Peripheral endothelial dysfunction in myalgic encephalomyelitis/chronic fatigue syndrome.
Scherbakov, Nadja, Szklarski, Marvin, Hartwig, Jelka et al. · ESC heart failure · 2020 · DOI
Quick Summary
This study looked at blood vessel function in people with ME/CFS by measuring how well small arteries in the arm respond to increased blood flow. Researchers found that about half of ME/CFS patients had abnormal blood vessel responses, compared to only 20% of healthy people. People with this blood vessel problem reported more severe fatigue, more frequent need for rest breaks, and worse immune-related symptoms like sore throat and swollen lymph nodes.
Why It Matters
Endothelial dysfunction is an established cardiovascular risk factor; identifying it in over half of ME/CFS patients suggests a potential mechanism linking ME/CFS to vascular complications and may explain symptoms like orthostatic intolerance. This finding opens investigation into whether treating vascular dysfunction could improve ME/CFS outcomes and reduce long-term cardiovascular risk in this population.
Observed Findings
Peripheral endothelial dysfunction present in 51% of ME/CFS patients versus 20% of healthy controls
Patients with ED reported more severe disease (Bell score 31±12 vs 40±16) and greater fatigue symptoms requiring more frequent breaks
ED correlated with immune-associated symptoms including sore throat and painful lymph nodes
Five of six patients with ED who received immunoadsorption showed endothelial function improvement over 12 months
No differences in inflammatory markers (sVCAM, sICAM) between ED and non-ED patient groups
Inferred Conclusions
Peripheral endothelial dysfunction is a frequent and significant pathophysiological feature in ME/CFS, associated with disease severity and immune symptom burden
The improvement in endothelial function following immunoadsorption in a subset of patients suggests a potential immune-mediated mechanism underlying ED in ME/CFS
Endothelial dysfunction in ME/CFS may represent an important cardiovascular risk factor warranting further investigation and potential clinical monitoring
Remaining Questions
Does peripheral endothelial dysfunction precede ME/CFS development, or does it develop secondary to the disease?

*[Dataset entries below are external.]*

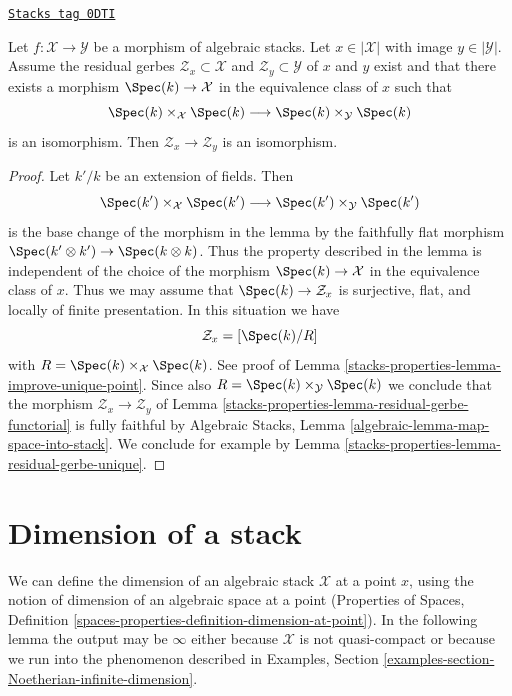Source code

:\begin{lemma}
\label{stacks-properties-lemma-residual-gerbe-isomorphic}
\href{https://stacks.math.columbia.edu/tag/0DTI}{\texttt{Stacks tag 0DTI}}

Let $f : \mathcal{X} \to \mathcal{Y}$ be a morphism of algebraic stacks.
Let $x \in |\mathcal{X}|$ with image $y \in |\mathcal{Y}|$.
Assume the residual gerbes $\mathcal{Z}_x \subset \mathcal{X}$
and $\mathcal{Z}_y \subset \mathcal{Y}$ of $x$ and $y$ exist
and that there exists a morphism $\Spec(k) \to \mathcal{X}$
in the equivalence class of $x$ such that
$$
\Spec(k) \times_\mathcal{X} \Spec(k)
\longrightarrow
\Spec(k) \times_\mathcal{Y} \Spec(k)
$$
is an isomorphism. Then $\mathcal{Z}_x \to \mathcal{Z}_y$
is an isomorphism.
\end{lemma}

\begin{proof}
Let $k'/k$ be an extension of fields. Then
$$
\Spec(k') \times_\mathcal{X} \Spec(k')
\longrightarrow
\Spec(k') \times_\mathcal{Y} \Spec(k')
$$
is the base change of the morphism in the lemma by the
faithfully flat morphism $\Spec(k' \otimes k') \to \Spec(k \otimes k)$.
Thus the property described in the lemma is independent of the
choice of the morphism $\Spec(k) \to \mathcal{X}$ in the
equivalence class of $x$. Thus we may assume that
$\Spec(k) \to \mathcal{Z}_x$ is surjective, flat, and
locally of finite presentation. In this situation we have
$$
\mathcal{Z}_x = [\Spec(k)/R]
$$
with $R = \Spec(k) \times_\mathcal{X} \Spec(k)$. See
proof of Lemma \ref{stacks-properties-lemma-improve-unique-point}.
Since also $R = \Spec(k) \times_\mathcal{Y} \Spec(k)$
we conclude that the morphism $\mathcal{Z}_x \to \mathcal{Z}_y$
of Lemma \ref{stacks-properties-lemma-residual-gerbe-functorial}
is fully faithful by
Algebraic Stacks, Lemma \ref{algebraic-lemma-map-space-into-stack}.
We conclude for example by Lemma \ref{stacks-properties-lemma-residual-gerbe-unique}.
\end{proof}

\section{Dimension of a stack}
\label{stacks-properties-section-dimension}
We can define the dimension of an algebraic stack $\mathcal{X}$
at a point $x$, using the notion of dimension of an algebraic space
at a point (Properties of Spaces, Definition
\ref{spaces-properties-definition-dimension-at-point}).
In the following lemma the output may be $\infty$ either because
$\mathcal{X}$ is not quasi-compact or because we run into the
phenomenon described in Examples, Section
\ref{examples-section-Noetherian-infinite-dimension}.

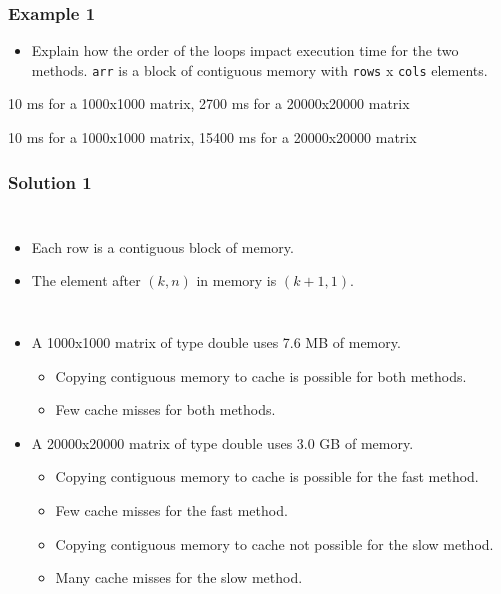 \documentclass{beamer}
\begin{document}
\begin{frame}
  \frametitle{Example 1}
  \begin{itemize}
  \item Explain how the order of the loops impact execution time for the two methods. \texttt{arr} is a block of contiguous memory with \texttt{rows} x \texttt{cols} elements.
  \end{itemize}
  \begin{block}{10 ms for a 1000x1000 matrix, 2700 ms for a 20000x20000 matrix}
    \tiny\texttt{}
  \end{block}
  \begin{block}{10 ms for a 1000x1000 matrix, 15400 ms for a 20000x20000 matrix}
    \tiny\texttt{}
  \end{block}
\end{frame}

\begin{frame}
  \frametitle{Solution 1}
  
  \begin{columns}[c]
    \begin{itemize}
    \item Each row is a contiguous block of memory.
    \item The element after $(k,n)$ in memory is $(k+1,1)$.
    \end{itemize}
    \begin{figure}
      \noindent\makebox[\textwidth]{\scalebox{0.7}{}}
    \end{figure}
  \end{columns}
  \begin{itemize}
  \item A 1000x1000 matrix of type double uses 7.6 MB of memory.
    \begin{itemize}
    \item Copying contiguous memory to cache is possible for both methods.
    \item Few cache misses for both methods.
    \end{itemize}
  \item A 20000x20000 matrix of type double uses 3.0 GB of memory.
    \begin{itemize}
    \item Copying contiguous memory to cache is possible for the fast method.
    \item Few cache misses for the fast method.
    \item Copying contiguous memory to cache not possible for the slow method.
    \item Many cache misses for the slow method.
    \end{itemize}
  \end{itemize}
\end{frame}
\end{document}

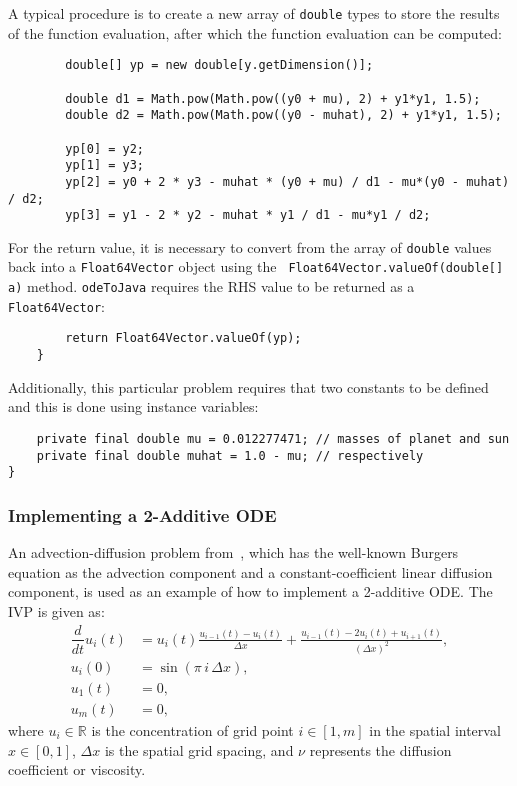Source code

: \documentclass[10pt,letterpaper]{article}
\newcommand\odj{{\tt odeToJava}}
\begin{document}
A typical procedure is to create a new array of {\tt double} types to store
the results of the function evaluation, after which the function evaluation can
be computed:

\begin{lstlisting}
        double[] yp = new double[y.getDimension()];

        double d1 = Math.pow(Math.pow((y0 + mu), 2) + y1*y1, 1.5);
        double d2 = Math.pow(Math.pow((y0 - muhat), 2) + y1*y1, 1.5);

        yp[0] = y2;
        yp[1] = y3;
        yp[2] = y0 + 2 * y3 - muhat * (y0 + mu) / d1 - mu*(y0 - muhat) / d2;
        yp[3] = y1 - 2 * y2 - muhat * y1 / d1 - mu*y1 / d2;
\end{lstlisting}

For the return value, it is necessary to convert from the array of {\tt double}
values back into a {\tt Float64Vector} object using the {\tt
Float64Vector.valueOf(double[] a)} method. \odj{} requires the RHS value to be
returned as a {\tt Float64Vector}:
\begin{lstlisting}
        return Float64Vector.valueOf(yp);
    }
\end{lstlisting}
Additionally, this particular problem requires that two constants to be defined
and this is done using instance variables:
\begin{lstlisting}
    private final double mu = 0.012277471; // masses of planet and sun
    private final double muhat = 1.0 - mu; // respectively
}
\end{lstlisting}

\subsubsection{Implementing a 2-Additive ODE}\label{sec:additive}

An advection-diffusion problem from~\cite{AscherRuuthSpiteri1997}, which has the
well-known Burgers equation as the advection component and a
constant-coefficient linear diffusion component, is used as an example of how to
implement a 2-additive ODE. The IVP is given as:
\begin{align}
  \dfrac{d}{dt} u_i(t) &= u_i(t) \frac{u_{i-1}(t) - u_i(t)}{\Delta x} + \frac{u_{i-1}(t) - 2 u_i(t) + u_{i+1}(t)}{(\Delta x)^2},\nonumber\\
  u_i(0) &= \sin\left(\pi\,i\,{\Delta x}\right),\nonumber\\
  u_1(t) &= 0,\nonumber\\
  u_m(t) &= 0,
\end{align}
where $u_i \in \mathbb{R}$ is the concentration of grid point $i \in [1,m]$ in
the spatial interval $x \in [0,1]$, $\Delta x$ is the spatial grid spacing, and
$\nu$ represents the diffusion coefficient or viscosity.
\end{document}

Do ME/CFS patients with endothelial dysfunction experience increased cardiovascular morbidity and mortality compared to those without ED?
What This Study Does Not Prove
This study cannot prove that endothelial dysfunction causes ME/CFS severity or that it directly causes cardiovascular disease in ME/CFS patients—only that the two are associated. The small immunoadsorption subgroup (n=6) limits conclusions about whether treating immune dysfunction improves endothelial function. Cross-sectional design prevents determination of whether ED develops before, during, or after ME/CFS onset.
What specific immune mechanisms drive endothelial dysfunction in ME/CFS, and can immunotherapies beyond the tested immunoadsorption improve vascular function?
Does treatment of endothelial dysfunction improve ME/CFS symptom severity and functional capacity?